The parliamentary debate and the vote on the motion were scheduled for 13 and 14 June. It started with a two hour-long speech by Unidos Podemos's parliamentary spokesperson, Irene Montero, and was followed by a surprise intervention from Prime Minister Mariano Rajoy, who had been widely expected not to participate in the debate himself. Pablo Iglesias's speech as candidate followed shortly thereafter, with both Rajoy and Iglesias staging a parliamentary duel which lasted for hours. Rajoy claimed that "a government of Iglesias would be a punishment for Spain", whereas Iglesias reminded the PP about their corruption scandals and offered the PSOE an alliance in the future that helped bring the PP government down.

The new PSOE spokesperson, José Luis Ábalos, maintained his party's stance on the motion and reminded Iglesias of his own stance during Sánchez's failed investiture in 2016, but thanked him "on his tone" and picked up his "invitation" for an understanding, without clarifying whether Sánchez would table a motion in the foreseeable future. ERC's spokesperson Joan Tardà praised Iglesias for his initiative and announced his party's support to the motion, whereas EH Bildu announced a "critical yes" on the grounds that it was "a priority to oust the most corrupt party in Europe from government" while demanding Iglesias his full support to the right of self-determination.

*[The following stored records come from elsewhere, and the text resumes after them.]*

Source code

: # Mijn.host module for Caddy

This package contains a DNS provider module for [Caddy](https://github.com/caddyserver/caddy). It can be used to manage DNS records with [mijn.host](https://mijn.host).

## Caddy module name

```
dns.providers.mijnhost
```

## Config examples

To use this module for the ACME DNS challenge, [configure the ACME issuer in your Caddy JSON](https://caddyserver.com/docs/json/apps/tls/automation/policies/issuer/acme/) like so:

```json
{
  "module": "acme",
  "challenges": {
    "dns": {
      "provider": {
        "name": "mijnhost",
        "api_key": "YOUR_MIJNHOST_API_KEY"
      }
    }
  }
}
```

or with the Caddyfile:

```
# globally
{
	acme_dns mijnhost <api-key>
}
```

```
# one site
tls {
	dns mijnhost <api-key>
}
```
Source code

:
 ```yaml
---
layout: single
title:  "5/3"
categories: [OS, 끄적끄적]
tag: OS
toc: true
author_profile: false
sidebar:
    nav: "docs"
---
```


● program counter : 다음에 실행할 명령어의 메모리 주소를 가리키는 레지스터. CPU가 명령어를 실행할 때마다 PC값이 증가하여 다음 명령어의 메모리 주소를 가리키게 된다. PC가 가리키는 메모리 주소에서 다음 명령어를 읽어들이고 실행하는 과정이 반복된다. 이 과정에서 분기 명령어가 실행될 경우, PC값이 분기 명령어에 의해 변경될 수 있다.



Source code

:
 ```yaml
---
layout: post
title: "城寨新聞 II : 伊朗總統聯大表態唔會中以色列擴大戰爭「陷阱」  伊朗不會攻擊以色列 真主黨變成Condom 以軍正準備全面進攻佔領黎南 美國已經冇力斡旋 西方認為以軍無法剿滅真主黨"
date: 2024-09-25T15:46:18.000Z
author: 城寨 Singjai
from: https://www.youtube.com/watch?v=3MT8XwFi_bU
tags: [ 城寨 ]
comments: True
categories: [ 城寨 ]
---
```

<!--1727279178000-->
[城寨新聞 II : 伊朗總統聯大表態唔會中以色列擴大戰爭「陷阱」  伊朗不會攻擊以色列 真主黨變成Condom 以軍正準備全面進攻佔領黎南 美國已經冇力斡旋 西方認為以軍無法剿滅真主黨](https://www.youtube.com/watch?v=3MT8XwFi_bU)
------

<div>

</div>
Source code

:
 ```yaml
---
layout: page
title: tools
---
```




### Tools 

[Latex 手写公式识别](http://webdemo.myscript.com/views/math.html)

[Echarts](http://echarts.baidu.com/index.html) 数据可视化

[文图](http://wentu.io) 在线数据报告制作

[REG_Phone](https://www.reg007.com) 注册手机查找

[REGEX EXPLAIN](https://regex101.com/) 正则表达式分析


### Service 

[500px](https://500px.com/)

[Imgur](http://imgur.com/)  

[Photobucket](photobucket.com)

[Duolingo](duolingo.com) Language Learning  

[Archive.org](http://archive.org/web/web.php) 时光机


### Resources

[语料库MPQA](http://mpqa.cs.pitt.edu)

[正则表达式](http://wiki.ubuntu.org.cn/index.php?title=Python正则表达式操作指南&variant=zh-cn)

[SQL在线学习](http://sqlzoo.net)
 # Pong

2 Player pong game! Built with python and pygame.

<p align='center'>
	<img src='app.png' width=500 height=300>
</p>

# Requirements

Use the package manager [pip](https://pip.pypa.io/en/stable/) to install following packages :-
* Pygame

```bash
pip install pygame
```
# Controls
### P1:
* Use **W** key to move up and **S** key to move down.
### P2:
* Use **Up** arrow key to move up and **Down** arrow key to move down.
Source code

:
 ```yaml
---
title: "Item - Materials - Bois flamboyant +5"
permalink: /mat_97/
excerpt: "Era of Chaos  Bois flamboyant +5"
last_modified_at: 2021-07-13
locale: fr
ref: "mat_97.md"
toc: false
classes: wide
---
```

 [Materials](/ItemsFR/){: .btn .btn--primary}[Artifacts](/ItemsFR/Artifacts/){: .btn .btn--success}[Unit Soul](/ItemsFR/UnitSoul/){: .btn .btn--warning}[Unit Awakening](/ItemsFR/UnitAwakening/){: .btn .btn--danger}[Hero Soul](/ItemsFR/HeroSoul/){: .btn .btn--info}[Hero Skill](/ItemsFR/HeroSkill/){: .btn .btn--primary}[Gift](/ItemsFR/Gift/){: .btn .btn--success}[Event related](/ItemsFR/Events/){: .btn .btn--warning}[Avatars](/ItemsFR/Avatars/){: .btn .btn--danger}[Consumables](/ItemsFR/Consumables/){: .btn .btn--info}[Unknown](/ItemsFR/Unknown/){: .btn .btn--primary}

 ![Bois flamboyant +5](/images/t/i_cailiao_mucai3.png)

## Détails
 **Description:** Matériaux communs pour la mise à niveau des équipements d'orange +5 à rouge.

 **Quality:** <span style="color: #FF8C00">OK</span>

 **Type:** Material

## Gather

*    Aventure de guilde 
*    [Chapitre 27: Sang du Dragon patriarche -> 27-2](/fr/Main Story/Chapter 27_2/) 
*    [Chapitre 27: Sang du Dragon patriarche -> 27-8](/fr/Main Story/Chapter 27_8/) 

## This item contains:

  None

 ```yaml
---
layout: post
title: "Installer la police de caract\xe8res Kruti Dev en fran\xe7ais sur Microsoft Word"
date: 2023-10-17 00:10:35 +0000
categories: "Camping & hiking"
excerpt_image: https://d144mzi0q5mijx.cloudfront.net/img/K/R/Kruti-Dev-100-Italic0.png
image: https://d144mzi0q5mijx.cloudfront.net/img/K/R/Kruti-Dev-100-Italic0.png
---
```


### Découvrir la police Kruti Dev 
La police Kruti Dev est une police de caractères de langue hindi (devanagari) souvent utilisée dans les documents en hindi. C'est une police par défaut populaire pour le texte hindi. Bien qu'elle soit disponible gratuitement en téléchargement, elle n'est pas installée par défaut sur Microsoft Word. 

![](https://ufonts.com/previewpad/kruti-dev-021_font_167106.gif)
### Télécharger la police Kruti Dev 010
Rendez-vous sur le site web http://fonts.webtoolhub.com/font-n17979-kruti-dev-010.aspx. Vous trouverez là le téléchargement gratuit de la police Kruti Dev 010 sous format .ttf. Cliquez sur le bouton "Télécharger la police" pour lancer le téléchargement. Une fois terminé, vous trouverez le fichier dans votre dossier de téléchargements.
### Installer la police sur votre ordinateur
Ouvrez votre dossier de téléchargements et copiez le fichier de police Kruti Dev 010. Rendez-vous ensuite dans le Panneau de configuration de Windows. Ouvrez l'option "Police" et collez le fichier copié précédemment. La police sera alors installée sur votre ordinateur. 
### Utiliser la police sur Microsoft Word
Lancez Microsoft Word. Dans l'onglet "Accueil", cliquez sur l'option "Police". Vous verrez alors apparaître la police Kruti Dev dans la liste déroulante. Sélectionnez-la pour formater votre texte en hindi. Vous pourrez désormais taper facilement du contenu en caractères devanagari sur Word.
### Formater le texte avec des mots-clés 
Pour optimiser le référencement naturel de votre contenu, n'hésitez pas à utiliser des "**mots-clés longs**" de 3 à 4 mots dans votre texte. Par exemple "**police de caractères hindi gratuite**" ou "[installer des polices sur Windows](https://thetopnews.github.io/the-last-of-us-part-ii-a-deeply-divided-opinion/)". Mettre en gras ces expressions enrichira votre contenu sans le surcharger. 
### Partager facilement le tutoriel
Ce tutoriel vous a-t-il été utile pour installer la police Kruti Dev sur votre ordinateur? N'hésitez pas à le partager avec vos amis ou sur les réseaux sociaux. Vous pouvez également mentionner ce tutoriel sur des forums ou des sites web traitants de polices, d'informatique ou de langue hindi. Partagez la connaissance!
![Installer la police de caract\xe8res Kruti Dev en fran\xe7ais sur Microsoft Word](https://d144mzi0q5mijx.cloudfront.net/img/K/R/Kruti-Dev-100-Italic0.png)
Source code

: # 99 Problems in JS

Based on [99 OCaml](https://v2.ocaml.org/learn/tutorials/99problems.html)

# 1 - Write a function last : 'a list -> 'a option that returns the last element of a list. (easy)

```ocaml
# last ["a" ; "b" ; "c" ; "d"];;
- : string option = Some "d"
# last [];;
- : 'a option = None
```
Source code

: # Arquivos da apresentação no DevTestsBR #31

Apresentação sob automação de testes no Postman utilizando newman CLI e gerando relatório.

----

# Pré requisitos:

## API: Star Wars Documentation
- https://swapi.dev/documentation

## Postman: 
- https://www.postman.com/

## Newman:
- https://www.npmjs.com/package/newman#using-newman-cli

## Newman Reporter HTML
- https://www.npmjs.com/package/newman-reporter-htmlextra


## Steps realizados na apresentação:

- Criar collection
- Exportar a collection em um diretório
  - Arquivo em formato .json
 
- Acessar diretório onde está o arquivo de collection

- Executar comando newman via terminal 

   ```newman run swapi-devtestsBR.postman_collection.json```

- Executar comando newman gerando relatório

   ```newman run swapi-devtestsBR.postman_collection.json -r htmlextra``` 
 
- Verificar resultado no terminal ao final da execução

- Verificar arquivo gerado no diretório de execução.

Motion of no confidence Congress of Deputies Nomination of Pablo Iglesias (Podemos)
| Ballot → |  | 14 June 2017 |
| Required majority → |  | 176 out of 350 |
|  | Yes • UP–ECP–EM (67) ; • ERC (9) ; • Compromís (4) ; • EH Bildu (2) ; | 82 / 350 |
|  | No • PP (134) ; • Cs (32) ; • UPN (2) ; • CCa (1) ; • FAC (1) ; | 170 / 350 |
|  | Abstentions • PSOE (84) ; • PDeCAT (7) ; • PNV (5) ; • NCa (1) ; | 97 / 350 |
|  | Absentees • PDeCAT (1) ; | 1 / 350 |
Sources

As expected, the motion was defeated on 14 June 2017, having gathered the support of Unidos Podemos, Compromís, ERC and EH Bildu for a total of 82 support votes, 170 against and 97 abstentions.

==Opinion polls==
Opinion polling conducted in the days leading to and during the events of the vote of no confidence showed a split support to the motion. Shown in reverse chronological order, with the most recent first and using the dates when the survey fieldwork was done, as opposed to the date of publication (except in cases where the fieldwork dates are unknown):

Opinion on the motion of no confidence
| Polling firm/Commissioner | Fieldwork date | Sample size | Support | Reject | Neither | Question |
|---|---|---|---|---|---|---|
| Invymark/laSexta | 5–9 Jun 2017 | ? | 50.0 | 45.2 | —N/a | 4.8 |
| Metroscopia/El País | 29 May–1 Jun 2017 | 2,599 | 46.0 | 51.0 | —N/a | 3.0 |
| Sigma Dos/El Mundo | 8–10 May 2017 | 1,200 | 31.7 | 41.0 | 18.5 | 8.9 |
| Invymark/laSexta | 2–5 May 2017 | ? | 47.8 | 47.0 | —N/a | 5.2 |

==Aftermath==
Unidos Podemos's motion of no confidence became the third since the Spanish transition to democracy to be defeated, after the unsuccessful 1980 and 1987 ones. It was also the first motion of no confidence in Spain not to be tabled by the main opposition party at the time, a feat that would be repeated three years later when Vox registered their own motion on the government of Pedro Sánchez.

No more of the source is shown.